One effective model of a global surveillance system for monitoring disease threats is the Global Influenza Surveillance and Response System (GISRS), which is run by the World Health Organization and receives data and samples from 130 countries. In contrast, according to the strategy, the U.S. government has dedicated health staff in approximately 60 countries. Many countries, including the United States, use GISRS data to inform the development of seasonal flu vaccines—and quickly detect changes in circulating influenza viruses that could cause a pandemic. Each year, most new seasonal flu strains originate in and spread from China and Southeast Asia, likely because of the region's high density of pig and poultry farms, densely populated cities, and international travel hubs.
Containing outbreaks at their source requires existing partnerships between the country where a threat emerges and neighbors. In the case of Democratic Republic of the Congo (DRC), where the most Ebola outbreaks have occurred, this collaboration would require working with 10 different countries. Rather than having DRC sign an identical number of bilateral agreements to prep for future outbreaks, the U.S. government could work through existing regional or global institutions that are already well positioned to operate across borders during emergencies.

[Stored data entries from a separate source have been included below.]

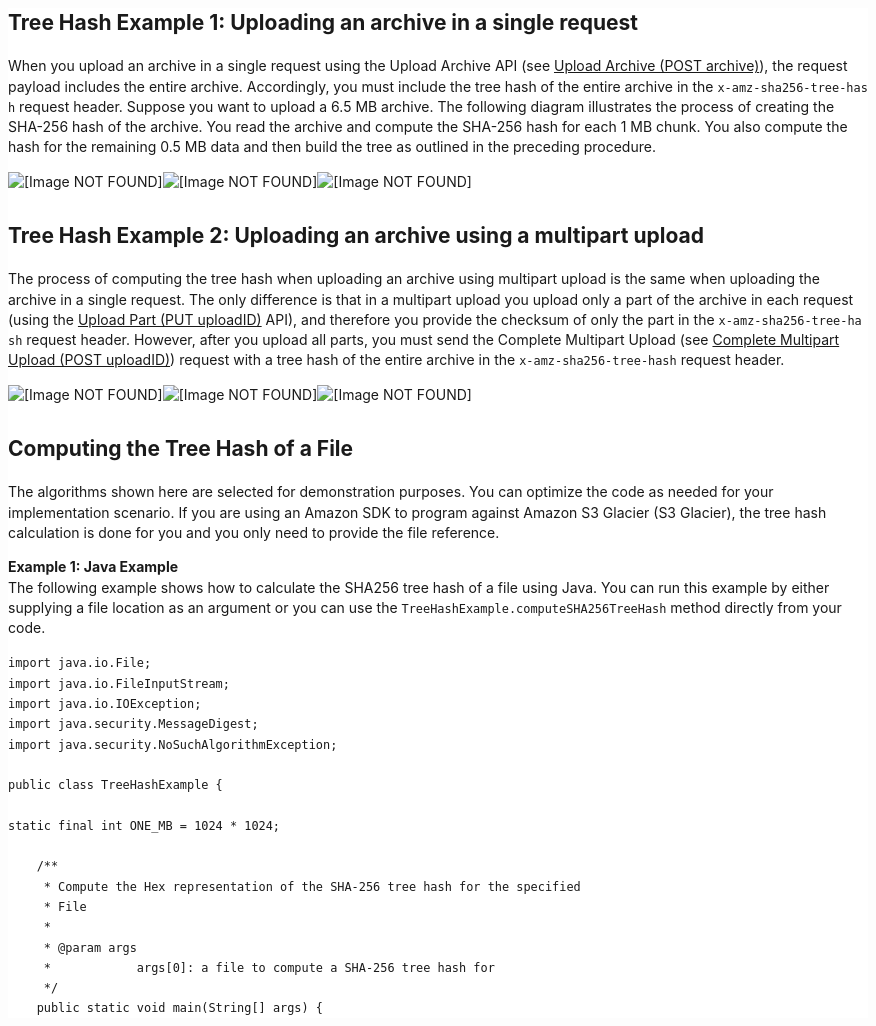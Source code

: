 ## Tree Hash Example 1: Uploading an archive in a single request<a name="checksum-calculations-upload-archive-in-single-payload"></a>

When you upload an archive in a single request using the Upload Archive API \(see [Upload Archive \(POST archive\)](api-archive-post.md)\), the request payload includes the entire archive\. Accordingly, you must include the tree hash of the entire archive in the `x-amz-sha256-tree-hash` request header\. Suppose you want to upload a 6\.5 MB archive\. The following diagram illustrates the process of creating the SHA\-256 hash of the archive\. You read the archive and compute the SHA\-256 hash for each 1 MB chunk\. You also compute the hash for the remaining 0\.5 MB data and then build the tree as outlined in the preceding procedure\.

 

![\[Image NOT FOUND\]](http://docs.aws.amazon.com/amazonglacier/latest/dev/images/TreeHash-ArchiveUploadSingleRequest.png)![\[Image NOT FOUND\]](http://docs.aws.amazon.com/amazonglacier/latest/dev/)![\[Image NOT FOUND\]](http://docs.aws.amazon.com/amazonglacier/latest/dev/)

## Tree Hash Example 2: Uploading an archive using a multipart upload<a name="checksum-calculations-upload-archive-using-mpu"></a>

The process of computing the tree hash when uploading an archive using multipart upload is the same when uploading the archive in a single request\. The only difference is that in a multipart upload you upload only a part of the archive in each request \(using the [Upload Part \(PUT uploadID\)](api-upload-part.md) API\), and therefore you provide the checksum of only the part in the `x-amz-sha256-tree-hash` request header\. However, after you upload all parts, you must send the Complete Multipart Upload \(see [Complete Multipart Upload \(POST uploadID\)](api-multipart-complete-upload.md)\) request with a tree hash of the entire archive in the `x-amz-sha256-tree-hash` request header\. 

 

![\[Image NOT FOUND\]](http://docs.aws.amazon.com/amazonglacier/latest/dev/images/TreeHash-MPU.png)![\[Image NOT FOUND\]](http://docs.aws.amazon.com/amazonglacier/latest/dev/)![\[Image NOT FOUND\]](http://docs.aws.amazon.com/amazonglacier/latest/dev/)

## Computing the Tree Hash of a File<a name="checksum-calculations-examples"></a>

The algorithms shown here are selected for demonstration purposes\. You can optimize the code as needed for your implementation scenario\. If you are using an Amazon SDK to program against Amazon S3 Glacier \(S3 Glacier\), the tree hash calculation is done for you and you only need to provide the file reference\.

**Example 1: Java Example**  
The following example shows how to calculate the SHA256 tree hash of a file using Java\. You can run this example by either supplying a file location as an argument or you can use the `TreeHashExample.computeSHA256TreeHash` method directly from your code\.  

```
import java.io.File;
import java.io.FileInputStream;
import java.io.IOException;
import java.security.MessageDigest;
import java.security.NoSuchAlgorithmException;

public class TreeHashExample {

static final int ONE_MB = 1024 * 1024;

    /**
     * Compute the Hex representation of the SHA-256 tree hash for the specified
     * File
     * 
     * @param args
     *            args[0]: a file to compute a SHA-256 tree hash for
     */
    public static void main(String[] args) {

```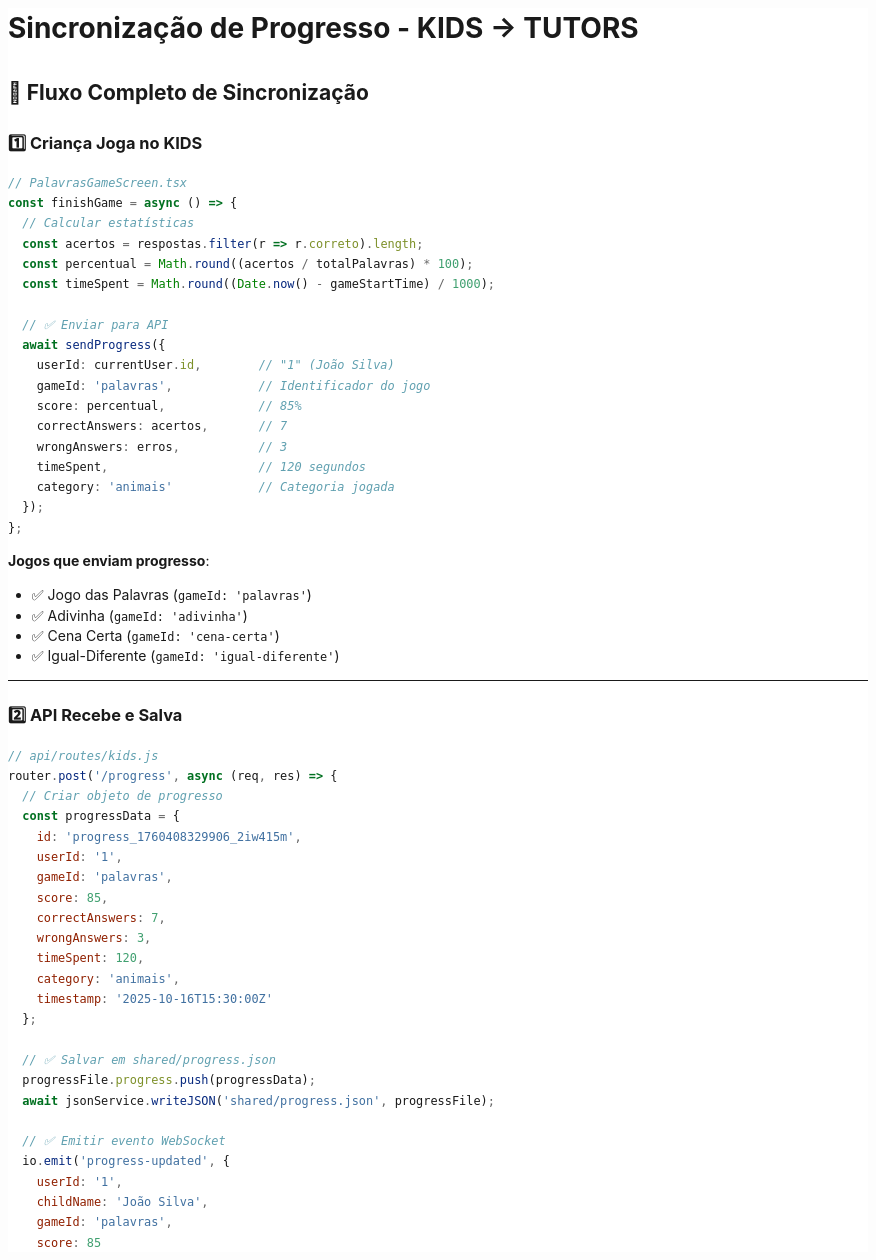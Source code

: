 # Sincronização de Progresso - KIDS → TUTORS

## 🔄 Fluxo Completo de Sincronização

### 1️⃣ **Criança Joga no KIDS**

```typescript
// PalavrasGameScreen.tsx
const finishGame = async () => {
  // Calcular estatísticas
  const acertos = respostas.filter(r => r.correto).length;
  const percentual = Math.round((acertos / totalPalavras) * 100);
  const timeSpent = Math.round((Date.now() - gameStartTime) / 1000);
  
  // ✅ Enviar para API
  await sendProgress({
    userId: currentUser.id,        // "1" (João Silva)
    gameId: 'palavras',            // Identificador do jogo
    score: percentual,             // 85%
    correctAnswers: acertos,       // 7
    wrongAnswers: erros,           // 3
    timeSpent,                     // 120 segundos
    category: 'animais'            // Categoria jogada
  });
};
```

**Jogos que enviam progresso**:
- ✅ Jogo das Palavras (`gameId: 'palavras'`)
- ✅ Adivinha (`gameId: 'adivinha'`)
- ✅ Cena Certa (`gameId: 'cena-certa'`)
- ✅ Igual-Diferente (`gameId: 'igual-diferente'`)

---

### 2️⃣ **API Recebe e Salva**

```javascript
// api/routes/kids.js
router.post('/progress', async (req, res) => {
  // Criar objeto de progresso
  const progressData = {
    id: 'progress_1760408329906_2iw415m',
    userId: '1',
    gameId: 'palavras',
    score: 85,
    correctAnswers: 7,
    wrongAnswers: 3,
    timeSpent: 120,
    category: 'animais',
    timestamp: '2025-10-16T15:30:00Z'
  };
  
  // ✅ Salvar em shared/progress.json
  progressFile.progress.push(progressData);
  await jsonService.writeJSON('shared/progress.json', progressFile);
  
  // ✅ Emitir evento WebSocket
  io.emit('progress-updated', {
    userId: '1',
    childName: 'João Silva',
    gameId: 'palavras',
    score: 85
```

The strategy's timeline for new partnerships, however, is short. It sets a target of completing bilateral agreements with the countries receiving the vast majority of U.S. health foreign assistance within the next three months (the end of 2025), and implementation of those deals must begin by April 2026. Eighty-seven countries received U.S. global health funding in fiscal year 2023, with the top 10 all in Africa: DRC, Ethiopia, Kenya, Malawi, Mozambique, Nigeria, South Africa, Tanzania, Uganda, and Zambia.
Yet news reports suggest that U.S. officials intend to prioritize the Western Hemisphere and Asia Pacific regions during early negotiations. Concluding so many agreements in such a short period will be challenging, as this administration has seen with trade and tariffs. Other governments have their own global health priorities, including for vaccine manufacturing. The large cuts to U.S. government staff working on global health will make this timeline even more challenging.
Congress Will Have Less Oversight of How Taxpayer Money Is Spent
Historically, U.S. government staff and international NGOs have closely tracked, accounted, and reported on how American taxpayer money is spent on global health. The new strategy notes that, "PEPFAR has built one of the most robust data reporting and monitoring systems of any foreign assistance program in history, creating the ability to track where each dollar of spending goes in a high level of detail."
Building and operating this network requires significant resources and staff, as well as partners willing and able to collect data and feed it into a unified system. The strategy details some technology solutions to address accountability at a granular level, but they cannot be a substitute for management staff and incentives to create systems for reporting. If the funding in these bilateral agreements focuses on procurement of commodities, rather than program management and technical assistance, countries will find it more challenging to collect and report the detailed data that federal agencies and members of Congress have come to expect.
Ultimately, this pattern could mean that the American people will have less information about how taxpayer money is being spent.